Newly obtained nephridiophagid SSU and LSU rRNA gene sequences were aligned together with representatives of major fungal groups using MAFFT L-INS-i v. 7.055b64 (Supplementary Data) and filtered with trimAL v. 1.2rev5965 using a gap threshold of 0.3 and a similarity threshold of 0.001. Sequences were then concatenated with SeqKit v. 0.11.066. A maximum-likelihood tree was inferred from the concatenated alignment with IQ-TREE v. 1.6.1267 employing the best-fitting model GTR + F + I + G4 (determined with ModelFinder68). Copies of the obtained tree were manually edited to test alternative topologies using the approximately unbiased test69: 1) nephridiophagids sister to Cladochytriales (original tree) versus nephridiophagids sister to the Mucoro-/Mortierellomycota clade, 2) nephridiophagids sister to Cladochytriales versus nephridiophagids sister to the Zoopago-/Kickxello-/Entomophthoro-/Basidiobolomycota clade, 3) nephridiophagids sister to Cladochytriales versus nephridiophagids sister to Rozella. Branch support was assed using ultrafast bootstrap approximation37 (UFBoot2; 1,000 replicates) and SH-like approximate likelihood ratio test (SH-aLRT)35 (1,000 replicates). Bayesian analysis was inferred with PhyloBayes-MPI v. 1.836 using the GTR model and four categories for the discrete gamma distribution (53,700 generations; burnin 6000). Convergence of two independent Markov Chain Monte Carlo (MCMC) chains was tested with bpcomp and confirmed with maxdiff reaching 0.05.

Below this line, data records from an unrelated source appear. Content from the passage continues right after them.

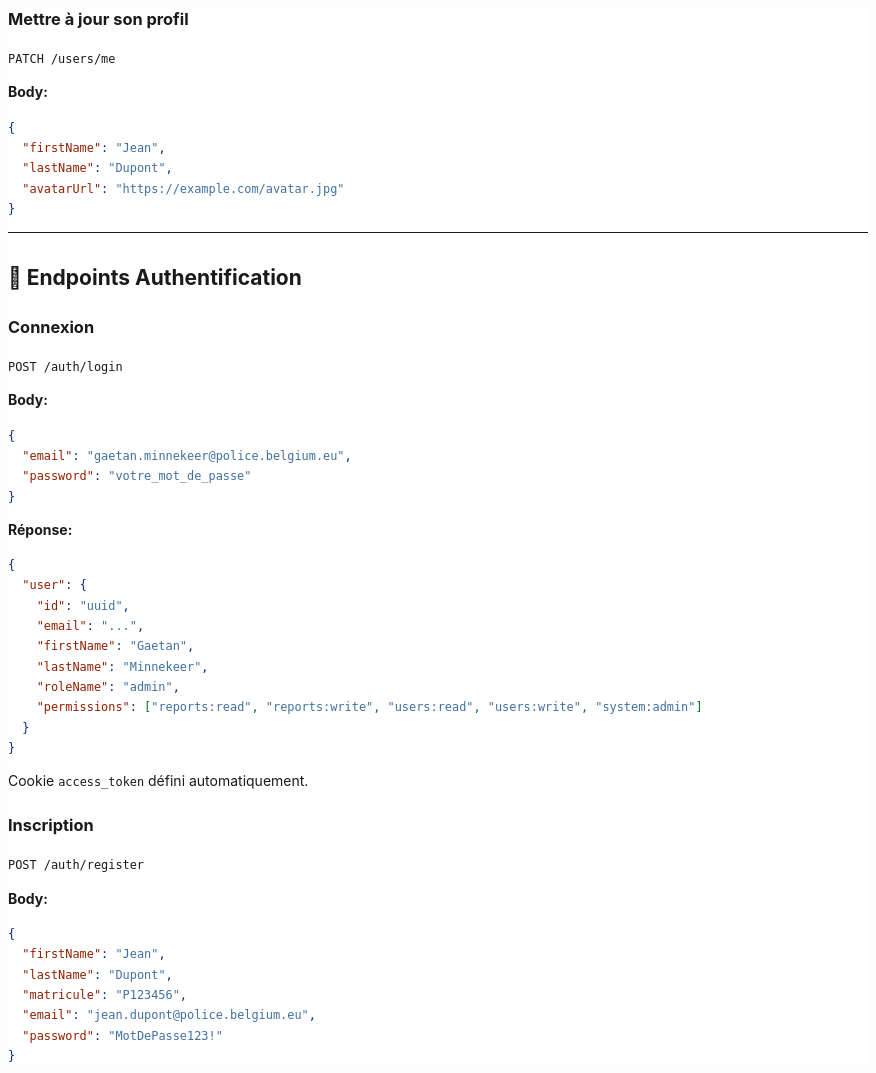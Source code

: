 ### Mettre à jour son profil
```http
PATCH /users/me
```

**Body:**
```json
{
  "firstName": "Jean",
  "lastName": "Dupont",
  "avatarUrl": "https://example.com/avatar.jpg"
}
```

---

## 🔐 Endpoints Authentification

### Connexion
```http
POST /auth/login
```

**Body:**
```json
{
  "email": "gaetan.minnekeer@police.belgium.eu",
  "password": "votre_mot_de_passe"
}
```

**Réponse:**
```json
{
  "user": {
    "id": "uuid",
    "email": "...",
    "firstName": "Gaetan",
    "lastName": "Minnekeer",
    "roleName": "admin",
    "permissions": ["reports:read", "reports:write", "users:read", "users:write", "system:admin"]
  }
}
```

Cookie `access_token` défini automatiquement.

### Inscription
```http
POST /auth/register
```

**Body:**
```json
{
  "firstName": "Jean",
  "lastName": "Dupont",
  "matricule": "P123456",
  "email": "jean.dupont@police.belgium.eu",
  "password": "MotDePasse123!"
}
```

COII nucleic acid sequences of the hosts were translated to amino acid sequences with EMBOSS Transeq70, aligned with MAFFT L-INS-I (Supplementary Data), and filtered with trimAl (-automated1 flag employed). A phylogenetic tree was reconstructed using IQ-TREE under the best-fitting mitochondrial Metazoa protein model mtMet71 + G4, and node support was inferred with ultrafast bootstrap approximation (UFBoot2; 1,000 replicates) and SH-aLRT (1000 replicates). A second tree based on Bayesian analysis was built with PhyloBayes-MPI (model -dgam 4 -cat -gtr). Convergence of four independent MCMC chains (128,000 generations; burnin 14,000) was confirmed with maxdiff reaching 0.006.